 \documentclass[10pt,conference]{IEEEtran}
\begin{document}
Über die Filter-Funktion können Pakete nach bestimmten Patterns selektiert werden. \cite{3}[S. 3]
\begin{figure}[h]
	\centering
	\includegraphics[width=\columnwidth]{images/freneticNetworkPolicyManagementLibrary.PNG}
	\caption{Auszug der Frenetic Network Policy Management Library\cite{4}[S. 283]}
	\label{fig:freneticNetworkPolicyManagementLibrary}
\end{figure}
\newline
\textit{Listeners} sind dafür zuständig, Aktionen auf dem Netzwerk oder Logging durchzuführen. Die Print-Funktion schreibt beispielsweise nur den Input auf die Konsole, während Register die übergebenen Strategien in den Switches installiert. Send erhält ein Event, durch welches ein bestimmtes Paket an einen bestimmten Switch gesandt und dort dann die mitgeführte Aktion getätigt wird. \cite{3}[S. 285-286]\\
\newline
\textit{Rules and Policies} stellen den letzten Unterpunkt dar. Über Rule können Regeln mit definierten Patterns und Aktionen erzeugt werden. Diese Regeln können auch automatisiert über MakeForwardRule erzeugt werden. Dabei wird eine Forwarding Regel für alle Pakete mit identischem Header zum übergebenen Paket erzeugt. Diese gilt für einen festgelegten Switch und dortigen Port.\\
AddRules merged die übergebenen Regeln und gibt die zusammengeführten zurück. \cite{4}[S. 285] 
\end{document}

*****

# [Brief]
Within the listing above, how many lines hold the string "textit"? Answer with the number only.

# [Task solution]
2